Urgent family-facing checklist for the final week before discharge, organized around what is driving the date, what insurance has authorized, what must be in place, what the family owns, and what backup plan exists.

If Discharge Is Happening This Week: What Families Should Ask First

Educational note: This article is general education. It is not medical advice, legal advice, insurance advice, or a substitute for your care team, payer, attorney, or state-specific resources. If discharge is happening soon, ask your care team which steps apply to your loved one.

Short answer

If discharge is happening this week, do not try to solve everything at once. A good case manager would have begun planning with you from day one of admission.

During the last week, your job is to separate and finalize the discharge plan into four buckets:

  1. What must be true before discharge can safely happen
  2. What insurance has actually authorized
  3. What the family must learn or arrange
  4. What backup plan exists if the preferred plan fails

That is the map.

Without that map, families get pulled into panic.

With that map, the conversation gets clearer.

First: ask what is driving the date

Start here:

“What is driving the discharge date right now?”

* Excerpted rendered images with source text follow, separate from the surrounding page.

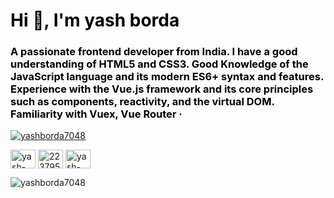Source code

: <h1 align="left" style="color:#000">Hi 👋, I'm yash borda</h1>
<h3 align="left" style="color:#000">A passionate frontend developer from India. I have a good understanding of HTML5 and CSS3. Good Knowledge of the JavaScript language and its modern ES6+ syntax and features. Experience with the Vue.js framework and its core principles such as components, reactivity, and the virtual DOM. Familiarity with Vuex, Vue Router ·</h3>

<p align="left"> <a href="https://github.com/ryo-ma/github-profile-trophy"><img src="https://github-profile-trophy.vercel.app/?username=yashborda7048" alt="yashborda7048" /></a> </p>

<p align="left"> <a href="https://linkedin.com/in/yash-borda" target="blank"><img align="center" src="https://raw.githubusercontent.com/rahuldkjain/github-profile-readme-generator/master/src/images/icons/Social/linked-in-alt.svg" alt="yash-borda-8abb9124b" height="30" width="40" /></a> <a href="https://stackoverflow.com/users/19695501" target="blank"><img align="center" src="https://raw.githubusercontent.com/rahuldkjain/github-profile-readme-generator/master/src/images/icons/Social/stack-overflow.svg" alt="22379512" height="30" width="40" /></a> <a href="https://codepen.io/yashborda123" target="blank"><img align="center" src="https://raw.githubusercontent.com/rahuldkjain/github-profile-readme-generator/master/src/images/icons/Social/codepen.svg" alt="yash-borda-work" height="30" width="40" /></a></p>

<p><img align="center" src="https://github-readme-streak-stats.herokuapp.com/?user=yashborda7048&" alt="yashborda7048" /></p>

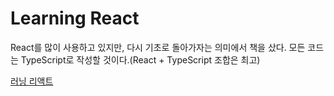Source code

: # Learning React

React를 많이 사용하고 있지만, 다시 기초로 돌아가자는 의미에서 책을 샀다. 모든 코드는 TypeScript로 작성할 것이다.(React + TypeScript 조합은 최고)

[러닝 리액트](https://www.aladin.co.kr/shop/wproduct.aspx?ItemId=273792432)
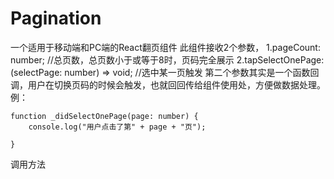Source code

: # Pagination
一个适用于移动端和PC端的React翻页组件
此组件接收2个参数，
1.pageCount: number; //总页数，总页数小于或等于8时，页码完全展示
2.tapSelectOnePage: (selectPage: number) => void; //选中某一页触发
第二个参数其实是一个函数回调，用户在切换页码的时候会触发，也就回回传给组件使用处，方便做数据处理。
例：

    function _didSelectOnePage(page: number) {
        console.log("用户点击了第" + page + "页");
        
    }
    
    
    
    
   
 调用方法    

#
<PageComponent  pageCount={12}  tapSelectOnePage={_didSelectOnePage}></PageComponent>
#

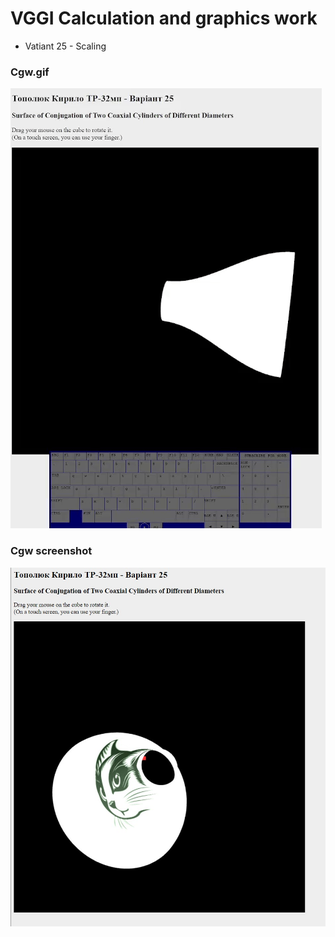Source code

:# VGGI Calculation and graphics work

- Vatiant 25 - Scaling


### Cgw.gif
![alt text](screens/cgw.gif "Surface")​



### Cgw screenshot
![alt text](screens/screenshot.jpg "Surface")​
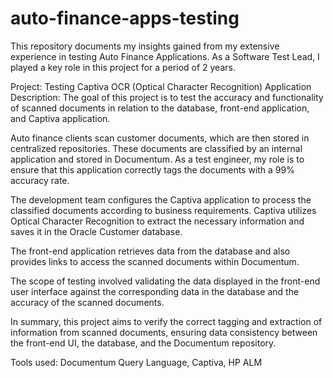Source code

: # auto-finance-apps-testing
This repository documents my insights gained from my extensive experience in testing Auto Finance Applications. As a Software Test Lead, I played a key role in this project for a period of 2 years.


Project: Testing Captiva OCR (Optical Character Recognition) Application
Description: 
The goal of this project is to test the accuracy and functionality of scanned documents in relation to the database, front-end application, and Captiva application.

Auto finance clients scan customer documents, which are then stored in centralized repositories. These documents are classified by an internal application and stored in Documentum. As a test engineer, my role is to ensure that this application correctly tags the documents with a 99% accuracy rate.

The development team configures the Captiva application to process the classified documents according to business requirements. Captiva utilizes Optical Character Recognition to extract the necessary information and saves it in the Oracle Customer database.

The front-end application retrieves data from the database and also provides links to access the scanned documents within Documentum.

The scope of testing involved validating the data displayed in the front-end user interface against the corresponding data in the database and the accuracy of the scanned documents.

In summary, this project aims to verify the correct tagging and extraction of information from scanned documents, ensuring data consistency between the front-end UI, the database, and the Documentum repository.

Tools used: Documentum Query Language, Captiva, HP ALM

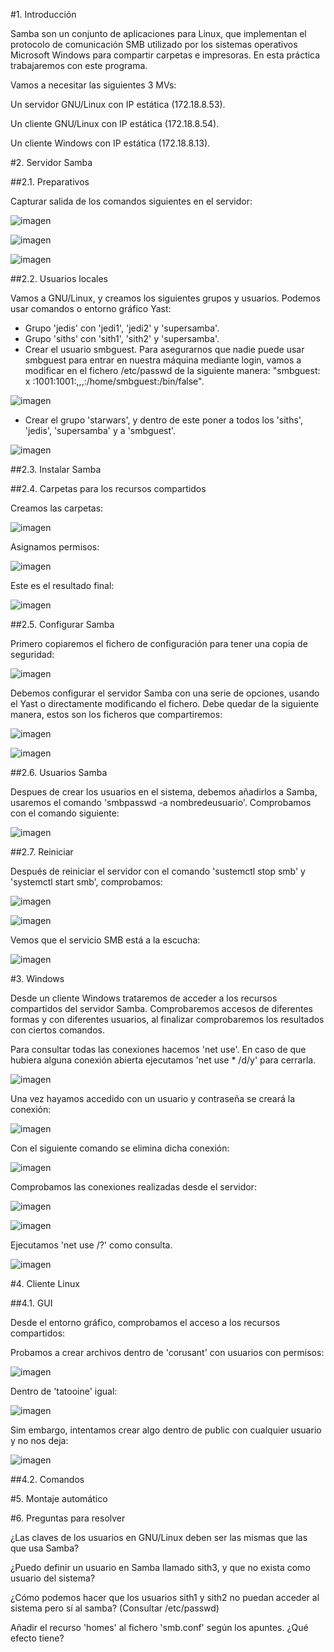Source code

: #1. Introducción

Samba son un conjunto de aplicaciones para Linux, que implementan el protocolo de comunicación SMB utilizado por los sistemas operativos Microsoft Windows para compartir carpetas e impresoras. En esta práctica trabajaremos con este programa.

Vamos a necesitar las siguientes 3 MVs:

Un servidor GNU/Linux con IP estática (172.18.8.53).
 
Un cliente GNU/Linux con IP estática (172.18.8.54). 

Un cliente Windows con IP estática (172.18.8.13). 
 
#2. Servidor Samba

##2.1. Preparativos

Capturar salida de los comandos siguientes en el servidor:

![imagen](images/1.png)

![imagen](images/2.png)

![imagen](images/3.png)

##2.2. Usuarios locales

Vamos a GNU/Linux, y creamos los siguientes grupos y usuarios. Podemos usar comandos o entorno gráfico Yast:

* Grupo 'jedis' con 'jedi1', 'jedi2' y 'supersamba'.
* Grupo 'siths' con 'sith1', 'sith2' y 'supersamba'.
* Crear el usuario smbguest. Para asegurarnos que nadie puede usar smbguest para entrar en nuestra máquina mediante login, vamos a modificar en el fichero /etc/passwd de la siguiente manera: "smbguest: x :1001:1001:,,,:/home/smbguest:/bin/false".

![imagen](images/5.png)

* Crear el grupo 'starwars', y dentro de este poner a todos los 'siths', 'jedis', 'supersamba' y a 'smbguest'.

![imagen](images/4.png)

##2.3. Instalar Samba

##2.4. Carpetas para los recursos compartidos

Creamos las carpetas:

![imagen](images/7.png)

Asignamos permisos:

![imagen](images/8.png)

Este es el resultado final:

![imagen](images/11.png)

##2.5. Configurar Samba

Primero copiaremos el fichero de configuración para tener una copia de seguridad:

![imagen](images/12.png)

Debemos configurar el servidor Samba con una serie de opciones, usando el Yast o directamente modificando el fichero. Debe quedar de la siguiente manera, estos son los ficheros que compartiremos:

![imagen](images/13.png)

![imagen](images/14.png)

##2.6. Usuarios Samba

Despues de crear los usuarios en el sistema, debemos añadirlos a Samba, usaremos el comando 'smbpasswd -a nombredeusuario'. Comprobamos con el comando siguiente:

![imagen](images/15.png)

##2.7. Reiniciar

Después de reiniciar el servidor con el comando 'sustemctl stop smb' y 'systemctl start smb', comprobamos:

![imagen](images/16.png)

![imagen](images/17.png)

Vemos que el servicio SMB está a la escucha:

![imagen](images/19.png)

#3. Windows

Desde un cliente Windows trataremos de acceder a los recursos compartidos del servidor Samba. Comprobaremos accesos de diferentes formas y con diferentes usuarios, al finalizar comprobaremos los resultados con ciertos comandos.

Para consultar todas las conexiones hacemos 'net use'. En caso de que hubiera alguna conexión abierta ejecutamos 'net use * /d/y' para cerrarla.

![imagen](images/20.png)

Una vez hayamos accedido con un usuario y contraseña se creará la conexión:

![imagen](images/22.png)

Con el siguiente comando se elimina dicha conexión:

![imagen](images/23.png)

Comprobamos las conexiones realizadas desde el servidor:

![imagen](images/25.png)

![imagen](images/26.png)

Ejecutamos 'net use /?' como consulta.

![imagen](images/27.png)

#4. Cliente Linux

##4.1. GUI

Desde el entorno gráfico, comprobamos el acceso a los recursos compartidos:

Probamos a crear archivos dentro de 'corusant' con usuarios con permisos:

![imagen](images/28.png)

Dentro de 'tatooine' igual:

![imagen](images/29.png)

Sim embargo, intentamos crear algo dentro de public con cualquier usuario y no nos deja:

![imagen](images/30.png)

##4.2. Comandos

#5. Montaje automático

#6. Preguntas para resolver

¿Las claves de los usuarios en GNU/Linux deben ser las mismas que las que usa Samba?

¿Puedo definir un usuario en Samba llamado sith3, y que no exista como usuario del sistema?

¿Cómo podemos hacer que los usuarios sith1 y sith2 no puedan acceder al sistema pero sí al samba? (Consultar /etc/passwd)

Añadir el recurso 'homes' al fichero 'smb.conf' según los apuntes. ¿Qué efecto tiene?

Then ask which bucket is doing the most work:

  • medical stability
  • rehab progress
  • insurance authorization
  • benefits
  • equipment
  • medical supplies
  • family training
  • facility placement
  • home setup
  • transportation
  • medication readiness
  • home health or outpatient therapy setup

This matters because the answer changes your next move.

If the date is driven by medical stability, you need the physician’s rationale.

If the date is driven by insurance authorization, you need to understand the denial or review timeline.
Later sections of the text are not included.